Go through the records and report each line in which the word "table" occurs.

(Dataset records)
[Start of Attachment]

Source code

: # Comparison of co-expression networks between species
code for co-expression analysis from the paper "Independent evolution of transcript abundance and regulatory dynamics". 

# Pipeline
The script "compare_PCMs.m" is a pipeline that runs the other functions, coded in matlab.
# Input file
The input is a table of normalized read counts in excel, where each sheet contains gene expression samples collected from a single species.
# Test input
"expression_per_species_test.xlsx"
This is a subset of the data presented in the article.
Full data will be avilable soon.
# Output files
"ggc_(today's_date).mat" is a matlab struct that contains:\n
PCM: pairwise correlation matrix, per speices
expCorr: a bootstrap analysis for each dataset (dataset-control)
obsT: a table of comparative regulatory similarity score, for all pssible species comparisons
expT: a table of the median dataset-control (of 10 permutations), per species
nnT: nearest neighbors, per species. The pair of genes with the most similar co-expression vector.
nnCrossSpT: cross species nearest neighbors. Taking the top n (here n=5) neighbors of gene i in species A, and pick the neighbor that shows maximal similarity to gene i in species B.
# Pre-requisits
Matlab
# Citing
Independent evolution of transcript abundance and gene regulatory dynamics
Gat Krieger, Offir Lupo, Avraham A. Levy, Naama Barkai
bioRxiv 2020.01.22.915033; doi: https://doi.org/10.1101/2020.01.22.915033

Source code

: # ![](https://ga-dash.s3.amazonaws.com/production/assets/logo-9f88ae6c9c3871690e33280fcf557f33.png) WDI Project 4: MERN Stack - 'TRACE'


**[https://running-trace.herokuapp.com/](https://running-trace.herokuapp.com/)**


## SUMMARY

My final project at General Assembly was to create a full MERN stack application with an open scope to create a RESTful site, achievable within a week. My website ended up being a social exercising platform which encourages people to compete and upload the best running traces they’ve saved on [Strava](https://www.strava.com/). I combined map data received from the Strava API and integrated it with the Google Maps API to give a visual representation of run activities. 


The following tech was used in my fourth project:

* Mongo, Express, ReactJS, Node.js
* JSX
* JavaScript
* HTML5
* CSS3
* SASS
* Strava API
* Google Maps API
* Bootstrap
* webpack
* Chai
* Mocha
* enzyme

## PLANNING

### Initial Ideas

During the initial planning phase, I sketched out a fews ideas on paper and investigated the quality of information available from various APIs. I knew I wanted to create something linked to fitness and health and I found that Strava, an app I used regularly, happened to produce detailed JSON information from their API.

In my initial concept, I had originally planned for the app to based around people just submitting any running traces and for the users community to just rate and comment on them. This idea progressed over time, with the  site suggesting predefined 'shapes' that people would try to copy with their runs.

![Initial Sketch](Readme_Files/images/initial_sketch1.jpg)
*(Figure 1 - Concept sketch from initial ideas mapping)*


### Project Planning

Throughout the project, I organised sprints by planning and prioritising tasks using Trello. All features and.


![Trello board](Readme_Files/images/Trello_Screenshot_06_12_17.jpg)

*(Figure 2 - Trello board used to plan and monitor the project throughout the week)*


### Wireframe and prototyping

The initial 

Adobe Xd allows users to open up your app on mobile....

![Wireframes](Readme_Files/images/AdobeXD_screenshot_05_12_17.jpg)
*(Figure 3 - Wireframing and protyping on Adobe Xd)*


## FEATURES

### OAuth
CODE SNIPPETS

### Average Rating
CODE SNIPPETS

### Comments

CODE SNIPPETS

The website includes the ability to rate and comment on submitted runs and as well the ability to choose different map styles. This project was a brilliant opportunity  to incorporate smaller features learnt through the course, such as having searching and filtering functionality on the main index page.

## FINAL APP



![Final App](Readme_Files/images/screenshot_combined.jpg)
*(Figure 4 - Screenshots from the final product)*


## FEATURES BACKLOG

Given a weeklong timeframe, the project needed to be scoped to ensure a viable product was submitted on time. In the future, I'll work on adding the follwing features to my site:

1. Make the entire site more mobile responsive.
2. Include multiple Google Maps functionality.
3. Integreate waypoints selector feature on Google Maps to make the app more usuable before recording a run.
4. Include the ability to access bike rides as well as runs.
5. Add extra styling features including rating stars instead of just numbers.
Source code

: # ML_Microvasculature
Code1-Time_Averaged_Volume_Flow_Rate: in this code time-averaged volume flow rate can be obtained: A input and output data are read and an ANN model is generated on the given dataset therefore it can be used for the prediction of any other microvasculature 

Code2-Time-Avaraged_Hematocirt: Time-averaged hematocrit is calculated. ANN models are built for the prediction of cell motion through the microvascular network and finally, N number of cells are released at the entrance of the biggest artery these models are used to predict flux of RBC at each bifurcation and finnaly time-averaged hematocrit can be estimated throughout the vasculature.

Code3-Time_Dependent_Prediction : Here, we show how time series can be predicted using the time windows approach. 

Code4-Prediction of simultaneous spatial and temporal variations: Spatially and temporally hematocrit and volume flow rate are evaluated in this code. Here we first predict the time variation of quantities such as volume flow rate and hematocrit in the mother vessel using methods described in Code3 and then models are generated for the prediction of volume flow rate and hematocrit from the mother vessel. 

[End of Attachment]

**SOLUTION**.
The input is a table of normalized read counts in excel, where each sheet contains gene expression samples collected from a single species.
obsT: a table of comparative regulatory similarity score, for all pssible species comparisons
expT: a table of the median dataset-control (of 10 permutations), per species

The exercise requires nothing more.